Extract, from the listing that follows, each line containing the word "除此之外".

▼

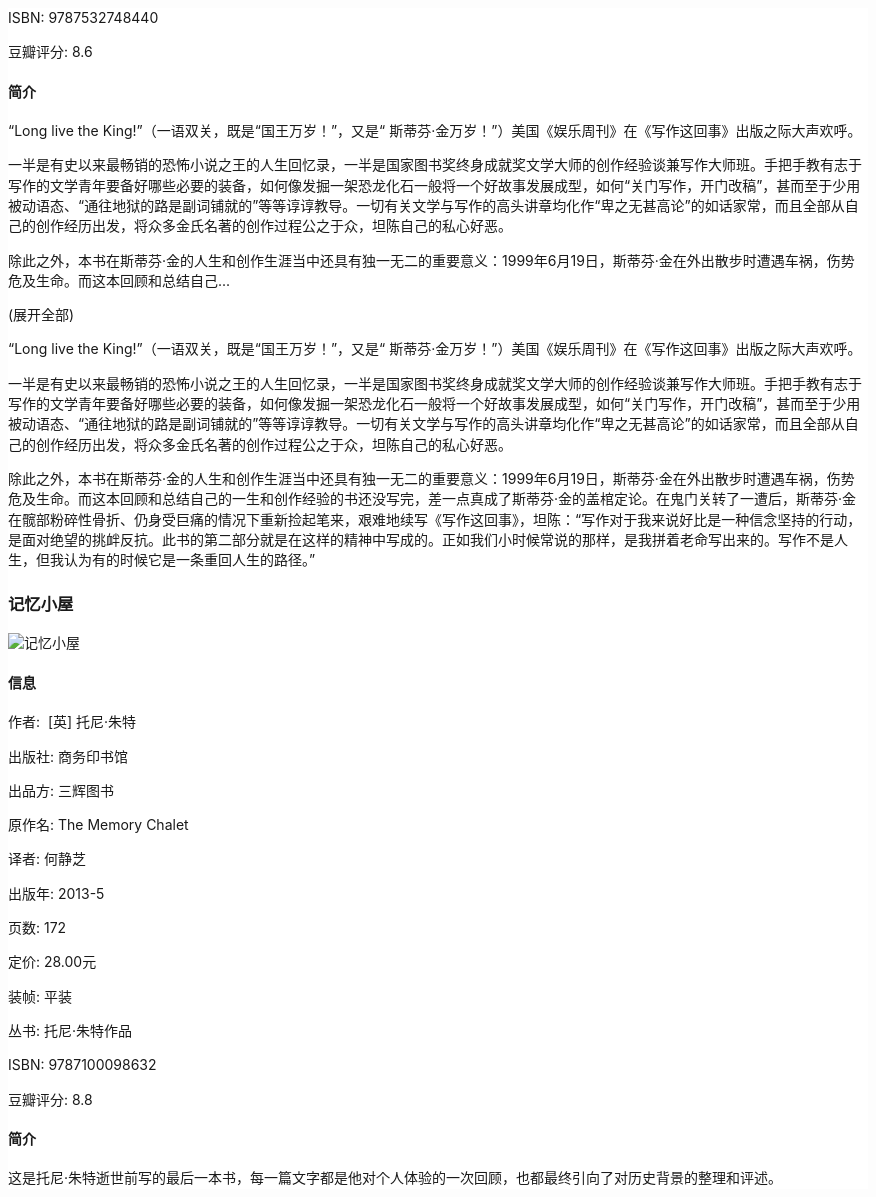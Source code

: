 ISBN: 9787532748440

豆瓣评分: 8.6

#### 简介

“Long live the King!”（一语双关，既是“国王万岁！”，又是“ 斯蒂芬·金万岁！”）美国《娱乐周刊》在《写作这回事》出版之际大声欢呼。

一半是有史以来最畅销的恐怖小说之王的人生回忆录，一半是国家图书奖终身成就奖文学大师的创作经验谈兼写作大师班。手把手教有志于写作的文学青年要备好哪些必要的装备，如何像发掘一架恐龙化石一般将一个好故事发展成型，如何“关门写作，开门改稿”，甚而至于少用被动语态、“通往地狱的路是副词铺就的”等等谆谆教导。一切有关文学与写作的高头讲章均化作“卑之无甚高论”的如话家常，而且全部从自己的创作经历出发，将众多金氏名著的创作过程公之于众，坦陈自己的私心好恶。

除此之外，本书在斯蒂芬·金的人生和创作生涯当中还具有独一无二的重要意义：1999年6月19日，斯蒂芬·金在外出散步时遭遇车祸，伤势危及生命。而这本回顾和总结自己...

(展开全部)

“Long live the King!”（一语双关，既是“国王万岁！”，又是“ 斯蒂芬·金万岁！”）美国《娱乐周刊》在《写作这回事》出版之际大声欢呼。

一半是有史以来最畅销的恐怖小说之王的人生回忆录，一半是国家图书奖终身成就奖文学大师的创作经验谈兼写作大师班。手把手教有志于写作的文学青年要备好哪些必要的装备，如何像发掘一架恐龙化石一般将一个好故事发展成型，如何“关门写作，开门改稿”，甚而至于少用被动语态、“通往地狱的路是副词铺就的”等等谆谆教导。一切有关文学与写作的高头讲章均化作“卑之无甚高论”的如话家常，而且全部从自己的创作经历出发，将众多金氏名著的创作过程公之于众，坦陈自己的私心好恶。

除此之外，本书在斯蒂芬·金的人生和创作生涯当中还具有独一无二的重要意义：1999年6月19日，斯蒂芬·金在外出散步时遭遇车祸，伤势危及生命。而这本回顾和总结自己的一生和创作经验的书还没写完，差一点真成了斯蒂芬·金的盖棺定论。在鬼门关转了一遭后，斯蒂芬·金在髋部粉碎性骨折、仍身受巨痛的情况下重新捡起笔来，艰难地续写《写作这回事》，坦陈：“写作对于我来说好比是一种信念坚持的行动，是面对绝望的挑衅反抗。此书的第二部分就是在这样的精神中写成的。正如我们小时候常说的那样，是我拼着老命写出来的。写作不是人生，但我认为有的时候它是一条重回人生的路径。”



### 记忆小屋

![记忆小屋](https://img3.doubanio.com/view/subject/l/public/s26376944.jpg)

#### 信息

作者:  [英] 托尼·朱特 

出版社: 商务印书馆 

出品方: 三辉图书 

原作名: The Memory Chalet 

译者: 何静芝 

出版年: 2013-5 

页数: 172 

定价: 28.00元 

装帧: 平装 

丛书: 托尼·朱特作品 

ISBN: 9787100098632

豆瓣评分: 8.8

#### 简介

这是托尼·朱特逝世前写的最后一本书，每一篇文字都是他对个人体验的一次回顾，也都最终引向了对历史背景的整理和评述。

▲

- Response to this exercise:
除此之外，本书在斯蒂芬·金的人生和创作生涯当中还具有独一无二的重要意义：1999年6月19日，斯蒂芬·金在外出散步时遭遇车祸，伤势危及生命。而这本回顾和总结自己...
除此之外，本书在斯蒂芬·金的人生和创作生涯当中还具有独一无二的重要意义：1999年6月19日，斯蒂芬·金在外出散步时遭遇车祸，伤势危及生命。而这本回顾和总结自己的一生和创作经验的书还没写完，差一点真成了斯蒂芬·金的盖棺定论。在鬼门关转了一遭后，斯蒂芬·金在髋部粉碎性骨折、仍身受巨痛的情况下重新捡起笔来，艰难地续写《写作这回事》，坦陈：“写作对于我来说好比是一种信念坚持的行动，是面对绝望的挑衅反抗。此书的第二部分就是在这样的精神中写成的。正如我们小时候常说的那样，是我拼着老命写出来的。写作不是人生，但我认为有的时候它是一条重回人生的路径。”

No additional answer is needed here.